Первые шесть букв в этом слове явно лишние, да? Я усмехнулся остроте своего ума.
На вид ему было сорок с лишком. Морщинки вокруг глаз уже успели обосноваться своей прочной колонией, небольшой живот выглядывал, когда он не успевал поправлять верхнюю одежду. Он напомнил мне отца, когда тот разглаживал ткань пиджака руками и проходил по лацканам, смотря в зеркало решительным взглядом, словно вот-вот выйдет на сцену. Но, видимо, Гарольд набрал лишка, потому раз за разом отдергивал края верхней одежды, подумывая, не стоит ли ему продеть пуговицу и скрыть свой маленький конфуз.
Я чувствовал себя странно. Узел внизу живота скрутило от волнения, но я повторял себе, что волноваться тут не о чем. Это всего лишь мужчина с проседью, такой же, как и сотни других, но от чего-то его взгляд не давал мне покоя. От начала приема прошло сколько минут? Десять? А он не произнес ни единого слова. Даже чертового, мать его, приветствия.
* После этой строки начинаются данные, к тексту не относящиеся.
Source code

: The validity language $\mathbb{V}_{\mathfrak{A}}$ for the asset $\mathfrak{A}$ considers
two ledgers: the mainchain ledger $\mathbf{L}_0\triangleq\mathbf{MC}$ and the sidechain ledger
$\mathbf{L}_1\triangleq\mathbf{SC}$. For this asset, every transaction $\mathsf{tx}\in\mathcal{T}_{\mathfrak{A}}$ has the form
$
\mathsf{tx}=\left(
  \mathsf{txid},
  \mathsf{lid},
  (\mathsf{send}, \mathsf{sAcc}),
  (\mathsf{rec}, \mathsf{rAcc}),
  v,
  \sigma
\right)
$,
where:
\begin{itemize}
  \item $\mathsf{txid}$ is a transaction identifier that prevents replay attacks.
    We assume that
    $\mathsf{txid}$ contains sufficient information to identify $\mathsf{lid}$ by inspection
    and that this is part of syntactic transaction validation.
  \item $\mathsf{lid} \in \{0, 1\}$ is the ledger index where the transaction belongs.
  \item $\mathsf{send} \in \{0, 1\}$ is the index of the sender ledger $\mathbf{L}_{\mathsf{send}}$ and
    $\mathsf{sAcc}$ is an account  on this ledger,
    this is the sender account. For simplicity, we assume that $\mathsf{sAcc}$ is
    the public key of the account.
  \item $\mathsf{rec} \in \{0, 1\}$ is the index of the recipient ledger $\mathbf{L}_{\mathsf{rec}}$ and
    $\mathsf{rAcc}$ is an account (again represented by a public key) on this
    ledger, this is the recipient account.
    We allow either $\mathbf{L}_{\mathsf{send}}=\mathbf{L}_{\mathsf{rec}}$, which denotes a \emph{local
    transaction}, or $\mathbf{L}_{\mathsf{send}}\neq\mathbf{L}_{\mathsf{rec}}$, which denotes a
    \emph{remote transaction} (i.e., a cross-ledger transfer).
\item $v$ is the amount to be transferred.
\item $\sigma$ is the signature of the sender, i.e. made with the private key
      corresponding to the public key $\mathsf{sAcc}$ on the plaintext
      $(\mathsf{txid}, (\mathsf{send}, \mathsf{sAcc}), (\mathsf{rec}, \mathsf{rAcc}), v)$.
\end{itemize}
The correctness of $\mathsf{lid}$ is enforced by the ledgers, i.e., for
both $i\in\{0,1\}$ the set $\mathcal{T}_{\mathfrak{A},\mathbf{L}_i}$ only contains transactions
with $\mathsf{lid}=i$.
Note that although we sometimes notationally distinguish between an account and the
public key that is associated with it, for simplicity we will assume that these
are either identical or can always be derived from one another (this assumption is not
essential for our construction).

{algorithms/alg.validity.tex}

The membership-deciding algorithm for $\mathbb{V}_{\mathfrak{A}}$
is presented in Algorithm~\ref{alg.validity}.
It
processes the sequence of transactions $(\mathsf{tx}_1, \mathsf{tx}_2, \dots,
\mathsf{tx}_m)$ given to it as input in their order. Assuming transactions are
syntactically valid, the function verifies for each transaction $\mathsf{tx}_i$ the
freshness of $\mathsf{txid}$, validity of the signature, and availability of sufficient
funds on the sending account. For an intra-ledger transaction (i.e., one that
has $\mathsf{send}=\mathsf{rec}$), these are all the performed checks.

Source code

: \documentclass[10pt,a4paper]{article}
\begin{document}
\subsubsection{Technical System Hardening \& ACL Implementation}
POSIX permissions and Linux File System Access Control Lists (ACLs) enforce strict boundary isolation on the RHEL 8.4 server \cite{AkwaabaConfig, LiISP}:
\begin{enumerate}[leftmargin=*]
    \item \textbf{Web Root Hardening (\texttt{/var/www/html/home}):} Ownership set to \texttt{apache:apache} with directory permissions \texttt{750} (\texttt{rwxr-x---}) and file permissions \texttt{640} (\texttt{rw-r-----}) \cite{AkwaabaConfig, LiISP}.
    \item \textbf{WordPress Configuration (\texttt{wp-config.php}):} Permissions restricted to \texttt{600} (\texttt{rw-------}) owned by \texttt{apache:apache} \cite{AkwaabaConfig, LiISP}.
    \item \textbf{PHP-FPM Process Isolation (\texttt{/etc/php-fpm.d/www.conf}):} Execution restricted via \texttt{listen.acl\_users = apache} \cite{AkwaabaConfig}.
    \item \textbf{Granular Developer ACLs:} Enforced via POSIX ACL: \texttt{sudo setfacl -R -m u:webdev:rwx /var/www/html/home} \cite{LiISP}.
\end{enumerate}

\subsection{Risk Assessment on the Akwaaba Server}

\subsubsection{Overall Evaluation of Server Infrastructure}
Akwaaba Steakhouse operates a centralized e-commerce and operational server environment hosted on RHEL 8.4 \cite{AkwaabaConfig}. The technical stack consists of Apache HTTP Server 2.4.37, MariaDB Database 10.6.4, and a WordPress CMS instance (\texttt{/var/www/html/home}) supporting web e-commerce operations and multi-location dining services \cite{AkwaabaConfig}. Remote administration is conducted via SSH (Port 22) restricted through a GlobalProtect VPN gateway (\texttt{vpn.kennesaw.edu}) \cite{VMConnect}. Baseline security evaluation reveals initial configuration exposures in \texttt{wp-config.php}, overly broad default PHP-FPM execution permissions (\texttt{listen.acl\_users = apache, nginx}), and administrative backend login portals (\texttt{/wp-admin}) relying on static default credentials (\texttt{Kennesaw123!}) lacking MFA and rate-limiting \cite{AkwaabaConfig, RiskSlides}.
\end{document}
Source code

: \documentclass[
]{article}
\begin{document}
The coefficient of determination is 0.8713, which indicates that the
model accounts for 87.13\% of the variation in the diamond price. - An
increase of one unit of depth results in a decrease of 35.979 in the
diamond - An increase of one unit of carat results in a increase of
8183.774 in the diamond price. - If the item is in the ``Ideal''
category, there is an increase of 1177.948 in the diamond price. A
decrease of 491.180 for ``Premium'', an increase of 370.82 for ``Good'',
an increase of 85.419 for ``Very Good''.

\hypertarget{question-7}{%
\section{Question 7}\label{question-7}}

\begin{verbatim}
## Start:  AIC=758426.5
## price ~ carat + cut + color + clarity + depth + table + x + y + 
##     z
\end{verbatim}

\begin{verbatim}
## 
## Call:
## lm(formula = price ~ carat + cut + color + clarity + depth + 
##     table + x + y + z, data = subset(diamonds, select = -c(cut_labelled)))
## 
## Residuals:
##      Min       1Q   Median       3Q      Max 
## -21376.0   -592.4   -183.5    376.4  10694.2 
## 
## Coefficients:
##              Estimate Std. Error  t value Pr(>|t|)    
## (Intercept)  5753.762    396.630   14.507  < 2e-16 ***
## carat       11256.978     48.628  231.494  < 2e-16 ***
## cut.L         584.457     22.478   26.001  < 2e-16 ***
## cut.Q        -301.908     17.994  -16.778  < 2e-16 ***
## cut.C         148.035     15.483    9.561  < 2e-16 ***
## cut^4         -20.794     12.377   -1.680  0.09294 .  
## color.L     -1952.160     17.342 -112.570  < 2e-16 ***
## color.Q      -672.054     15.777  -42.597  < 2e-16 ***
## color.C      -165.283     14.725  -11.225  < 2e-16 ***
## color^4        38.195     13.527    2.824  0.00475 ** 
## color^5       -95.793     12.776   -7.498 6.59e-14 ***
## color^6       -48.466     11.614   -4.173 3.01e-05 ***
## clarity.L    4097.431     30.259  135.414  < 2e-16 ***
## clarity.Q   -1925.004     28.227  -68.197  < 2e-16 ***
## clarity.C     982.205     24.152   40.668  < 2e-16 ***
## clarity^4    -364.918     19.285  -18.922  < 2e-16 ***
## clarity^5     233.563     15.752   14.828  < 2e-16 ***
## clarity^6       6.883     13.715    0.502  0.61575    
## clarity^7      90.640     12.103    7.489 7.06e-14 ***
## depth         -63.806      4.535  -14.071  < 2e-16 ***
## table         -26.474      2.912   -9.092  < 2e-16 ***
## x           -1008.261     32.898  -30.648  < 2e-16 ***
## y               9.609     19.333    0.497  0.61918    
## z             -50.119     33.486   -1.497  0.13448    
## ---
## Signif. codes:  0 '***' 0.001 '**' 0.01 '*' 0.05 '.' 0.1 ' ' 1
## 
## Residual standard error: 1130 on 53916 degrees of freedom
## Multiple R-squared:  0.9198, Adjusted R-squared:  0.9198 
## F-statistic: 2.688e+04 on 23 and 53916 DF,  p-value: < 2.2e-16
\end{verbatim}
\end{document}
– Насколько я могу судить, опираясь на смешной опыт просмотра фильмов и сериалов, на приеме свойственно говорить, сэр. Если Вы пытаетесь проанализировать мой эмоциональный спектр, то он весьма скуден, уверяю Вас.
Гарольд постучал пальцем по коленной чашечке, сдерживая бесстрастие на своем лице.
– И что же Вы испытываете, Луис?
– Раздражение. В чистом его виде.
– От чего-то мне кажется, что Вы лжёте не только мне, но и себе, – вздохнул мужчина. О чем он, черт побери?
– Простите?
– Вы слишком закрыты, Ваша поза зажата, и Вы без устали стучите носком своей туфли, бегая глазами из угла в угол. Почему же Вы испытываете дискомфорт? – рука мужчины потянулась к небольшой вазочке с печеньем. Он выудил оттуда одну печенюшку, протягивая ее мне, и я покачал головой, отказываясь от угощения. Единственное желание, которое я мог испытать сейчас – это встать и уйти нахрен, а никак не закидываться лишними углеводами.
До меня дошло.
Он хочет поговорить на чистоту.
– Это не было моей идеей, – выложив карты на стол, ответил я.
– Ожидаемо, – с долей усмешки заметил Гарольд. Я начинал потихоньку закипать. Либо это его ход ведения беседы, либо какая-то шутка – не важно, идея свалить в закат не оставляла меня до последнего.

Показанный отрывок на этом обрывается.